Exercise >>
Nothing but the lines from the one with "# What is Git?" down to the one with "là sao chép" should be returned, exactly and with both ends included, from the material below.

Record set >>
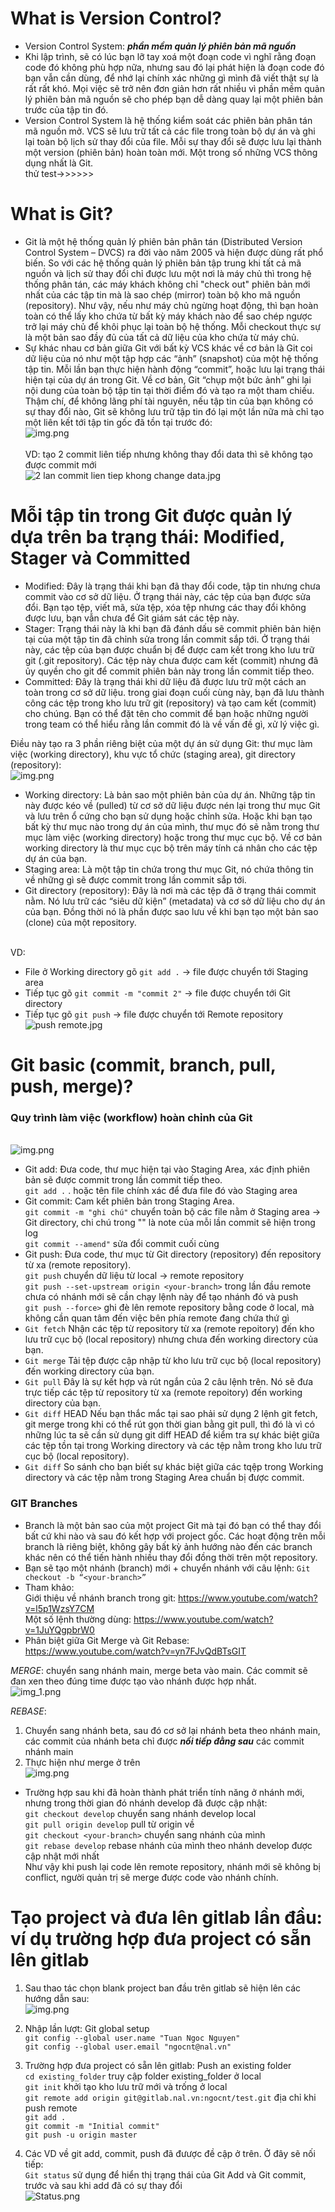 # What is Version Control?
- Version Control System: ***phần mềm quản lý phiên bản mã nguồn***
- Khi lập trình, sẽ có lúc bạn lỡ tay xoá một đoạn code vì nghĩ rằng đoạn 
code đó không phù hợp nữa, nhưng sau đó lại phát hiện là đoạn code đó bạn vẫn cần dùng, 
để nhớ lại chính xác những gì mình đã viết thật sự là rất rất khó. 
Mọi việc sẽ trở nên đơn giản hơn rất nhiều vì phần mềm quản lý phiên bản mã nguồn 
sẽ cho phép bạn dễ dàng quay lại một phiên bản trước của tập tin đó.
- Version Control System là hệ thống kiểm soát các phiên bản phân tán mã nguồn mở. 
VCS sẽ lưu trữ tất cả các file trong toàn bộ dự án và ghi lại toàn bộ lịch sử thay đổi của file. 
Mỗi sự thay đổi sẽ được lưu lại thành một version (phiên bản) hoàn toàn mới. 
Một trong số những VCS thông dụng nhất là Git.
<br>thử test->>>>>>
# What is Git?
- Git là một hệ thống quản lý phiên bản phân tán (Distributed Version Control System – DVCS)
  ra đời vào năm 2005 và hiện được dùng rất phổ biến. So với các hệ thống quản lý phiên bản
  tập trung khi tất cả mã nguồn và lịch sử thay đổi chỉ được lưu một nơi là máy chủ thì trong
  hệ thống phân tán, các máy khách không chỉ "check out" phiên bản mới nhất của các tập tin mà
  là sao chép (mirror) toàn bộ kho mã nguồn (repository). Như vậy, nếu như máy chủ ngừng hoạt động,
  thì bạn hoàn toàn có thể lấy kho chứa từ bất kỳ máy khách nào để sao chép ngược trở lại máy
  chủ để khôi phục lại toàn bộ hệ thống. Mỗi checkout thực sự là một bản sao đầy đủ của tất cả
  dữ liệu của kho chứa từ máy chủ.
- Sự khác nhau cơ bản giữa Git với bất kỳ VCS khác về cơ bản là Git coi dữ liệu của nó như
  một tập hợp các “ảnh” (snapshot) của một hệ thống tập tin. Mỗi lần bạn thực hiện hành động
  “commit”, hoặc lưu lại trạng thái hiện tại của dự án trong Git. Về cơ bản, Git “chụp một bức ảnh”
  ghi lại nội dung của toàn bộ tập tin tại thời điểm đó và tạo ra một tham chiếu. Thậm chí,
  để không lãng phí tài nguyên, nếu tập tin của bạn không có sự thay đổi nào, Git sẽ không
  lưu trữ tập tin đó lại một lần nữa mà chỉ tạo một liên kết tới tập tin gốc đã tồn tại trước đó:
<br>![img.png](pictures/img.png)
  <br><br> VD: tạo 2 commit liên tiếp nhưng không thay đổi data thì sẽ không tạo được commit mới
  <br>![2 lan commit lien tiep khong change data.jpg](pictures%2F2%20lan%20commit%20lien%20tiep%20khong%20change%20data.jpg)

# Mỗi tập tin trong Git được quản lý dựa trên ba trạng thái: Modified, Stager và Committed
- Modified: Đây là trạng thái khi bạn đã thay đổi code, tập tin nhưng chưa commit vào cơ sở
  dữ liệu. Ở trạng thái này, các tệp của bạn được sửa đổi. Bạn tạo tệp, viết mã, sửa tệp, xóa
  tệp nhưng các thay đổi không được lưu, bạn vẫn chưa để Git giám sát các tệp này.
- Stager: Trạng thái này là khi bạn đã đánh dấu sẽ commit phiên bản hiện tại của một tập
  tin đã chỉnh sửa trong lần commit sắp tới. Ở trạng thái này, các tệp của bạn được chuẩn bị
  để được cam kết trong kho lưu trữ git (.git repository). Các tệp này chưa được cam kết (commit)
  nhưng đã ủy quyền cho git để commit phiên bản này trong lần commit tiếp theo.
- Committed: Đây là trạng thái khi dữ liệu đã được lưu trữ một cách an toàn trong cơ sở dữ
  liệu. trong giai đoạn cuối cùng này, bạn đã lưu thành công các tệp trong kho lưu trữ git
  (repository) và tạo cam kết (commit) cho chúng. Bạn có thể đặt tên cho commit để bạn hoặc
  những người trong team có thể hiểu rằng lần commit đó là về vấn đề gì, xử lý việc gì.

Điều này tạo ra 3 phần riêng biệt của một dự án sử dụng Git: thư mục làm việc
(working directory), khu vực tổ chức (staging area), git directory (repository):
<br>![img.png](pictures/img2.png)
- Working directory: Là bản sao một phiên bản của dự án. Những tập tin này được kéo về (pulled) từ cơ sở dữ liệu được nén lại trong thư mục Git và lưu trên ổ cứng cho bạn sử dụng hoặc chỉnh sửa. Hoặc khi bạn tạo bất kỳ thư mục nào trong dự án của mình, thư mục đó sẽ nằm trong thư mục làm việc (working directory) hoặc trong thư mục cục bộ. Về cơ bản working directory là thư mục cục bộ trên máy tính cá nhân cho các tệp dự án của bạn.
- Staging area: Là một tập tin chứa trong thư mục Git, nó chứa thông tin về những gì sẽ được commit trong lần commit sắp tới.
- Git directory (repository): Đây là nơi mà các tệp đã ở trạng thái commit nằm. Nó lưu trữ các “siêu dữ kiện” (metadata) và cơ sở dữ liệu cho dự án của bạn. Đồng thời nó là phần được sao lưu về khi bạn tạo một bản sao (clone) của một repository.

<br>VD: 
- File ở Working directory gõ `git add .` -> file được chuyển tới Staging area
- Tiếp tục gõ `git commit -m "commit 2"` -> file được chuyển tới Git directory
- Tiếp tục gõ `git push` -> file được chuyển tới Remote repository
  <br>![push remote.jpg](pictures%2Fpush%20remote.jpg)

# Git basic (commit, branch, pull, push, merge)?
### Quy trình làm việc (workflow) hoàn chỉnh của Git
<br>![img.png](pictures/img3.png)
- Git add: Đưa code, thư mục hiện tại vào Staging Area, xác định phiên bản sẽ được commit trong lần commit tiếp theo.
  <br>`git add .` . hoặc tên file chính xác để đưa file đó vào Staging area
- Git commit: Cam kết phiên bản trong Staging Area.
  <br>`git commit -m "ghi chú"` chuyển toàn bộ các file nằm ở Staging area -> Git directory, chi chú trong "" là note của mỗi lần commit sẽ hiện trong log
  <br>`git commit --amend"` sửa đổi commit cuối cùng
- Git push: Đưa code, thư mục từ Git directory (repository) đến repository từ xa (remote repository).
  <br>`git push` chuyển dữ liệu từ local -> remote repository
  <br>`git push --set-upstream origin <your-branch>` trong lần đầu remote chưa có nhánh mới sẽ cần chạy lệnh này để tạo nhánh đó và push
  <br>`git push --force>` ghi đè lên remote repository bằng code ở local, mà không cần quan tâm đến việc bên phía remote đang chứa thứ gì
- `Git fetch` Nhận các tệp từ repository từ xa (remote repoitory) đến kho lưu trữ cục bộ (local repository) nhưng chưa đến working directory của bạn.
- `Git merge` Tải tệp được cập nhập từ kho lưu trữ cục bộ (local repository) đến working directory của bạn.
- `Git pull` Đây là sự kết hợp và rút ngắn của 2 câu lệnh trên. Nó sẽ đưa trực tiếp các tệp từ repository từ xa (remote repoitory) đến working directory của bạn.
- `Git diff` HEAD Nếu bạn thắc mắc tại sao phải sử dụng 2 lệnh git fetch, git merge trong khi có thể rút gọn thời gian bằng git pull, thì đó là vì có những lúc ta sẽ cần sử dụng git diff HEAD để kiểm tra sự khác biệt giữa các tệp tồn tại trong Working directory và các tệp nằm trong kho lưu trữ cục bộ (local repository).
- `Git diff` So sánh cho bạn biết sự khác biệt giữa các tqệp trong Working directory và các tệp nằm trong Staging Area chuẩn bị được commit.

### GIT Branches

- Branch là một bản sao của một project Git mà tại đó bạn có thể thay đổi bất cứ khi nào và
  sau đó kết hợp với project gốc. Các hoạt động trên mỗi branch là riêng biệt,
  không gây bất kỳ ảnh hướng nào đến các branch khác nên có thể tiến hành nhiều thay
  đổi đồng thời trên một repository.
- Bạn sẽ tạo một nhánh (branch) mới + chuyển nhánh với câu lệnh: `Git checkout -b “<your-branch>”`
- Tham khảo: 
<br>Giới thiệu về nhánh branch trong git: https://www.youtube.com/watch?v=l5p1WzsY7CM
<br>Một số lệnh thường dùng: https://www.youtube.com/watch?v=1JuYQgpbrW0
- Phân biệt giữa Git Merge và Git Rebase: https://www.youtube.com/watch?v=yn7FJvQdBTsGIT

*MERGE*: chuyển sang nhánh main, merge beta vào main. Các commit sẽ đan xen theo đúng time
được tạo vào nhánh được hợp nhất.
<br>![img_1.png](pictures/img4.png)

*REBASE*:
1. Chuyển sang nhánh beta, sau đó cơ sở lại nhánh beta theo nhánh main, các commit của nhánh beta chỉ được ***nối tiếp đằng sau*** các commit nhánh main
2. Thực hiện như merge ở trên
   <br>![img.png](pictures/img5.png)

- Trường hợp sau khi đã hoàn thành phát triển tính năng ở nhánh mới, nhưng trong thời gian
  đó nhánh develop đã được cập nhật:<br>
  `git checkout develop` chuyển sang nhánh develop local <br>
  `git pull origin develop` pull từ origin về<br>
  `git checkout <your-branch>` chuyển sang nhánh của mình<br>
  `git rebase develop` rebase nhánh của mình theo nhánh develop được cập nhật mới nhất
  <br>Như vậy khi push lại code lên remote repository, nhánh mới sẽ không bị conflict,
  người quản trị sẽ merge được code vào nhánh chính.

# Tạo project và đưa lên gitlab lần đầu: ví dụ trường hợp đưa project có sẵn lên gitlab
1. Sau thao tác chọn blank project ban đầu trên gitlab sẽ hiện lên các hướng dẫn sau:
<br>![img.png](pictures/img6.png)

2. Nhập lần lượt: Git global setup
   <br>`git config --global user.name "Tuan Ngoc Nguyen"`<br>
   `git config --global user.email "ngocnt@nal.vn"`

3. Trường hợp đưa project có sẵn lên gitlab: Push an existing folder
   <br>`cd existing_folder` truy cập folder existing_folder ở local<br>
   `git init` khởi tạo kho lưu trữ mới và trống ở local<br>
   `git remote add origin git@gitlab.nal.vn:ngocnt/test.git` địa chỉ khi push remote<br>
   `git add .`<br>
   `git commit -m "Initial commit"`<br>
   `git push -u origin master`

4. Các VD về git add, commit, push đã đưược đề cập ở trên. Ở đây sẽ nối tiếp:
   <br>`Git status` sử dụng để hiển thị trạng thái của Git Add và Git commit, trước và sau khi add đã có sự thay đổi
   <br>![Status.png](pictures%2FStatus.png)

Your response >>
# What is Git?
- Git là một hệ thống quản lý phiên bản phân tán (Distributed Version Control System – DVCS)
  ra đời vào năm 2005 và hiện được dùng rất phổ biến. So với các hệ thống quản lý phiên bản
  tập trung khi tất cả mã nguồn và lịch sử thay đổi chỉ được lưu một nơi là máy chủ thì trong
  hệ thống phân tán, các máy khách không chỉ "check out" phiên bản mới nhất của các tập tin mà
  là sao chép (mirror) toàn bộ kho mã nguồn (repository). Như vậy, nếu như máy chủ ngừng hoạt động,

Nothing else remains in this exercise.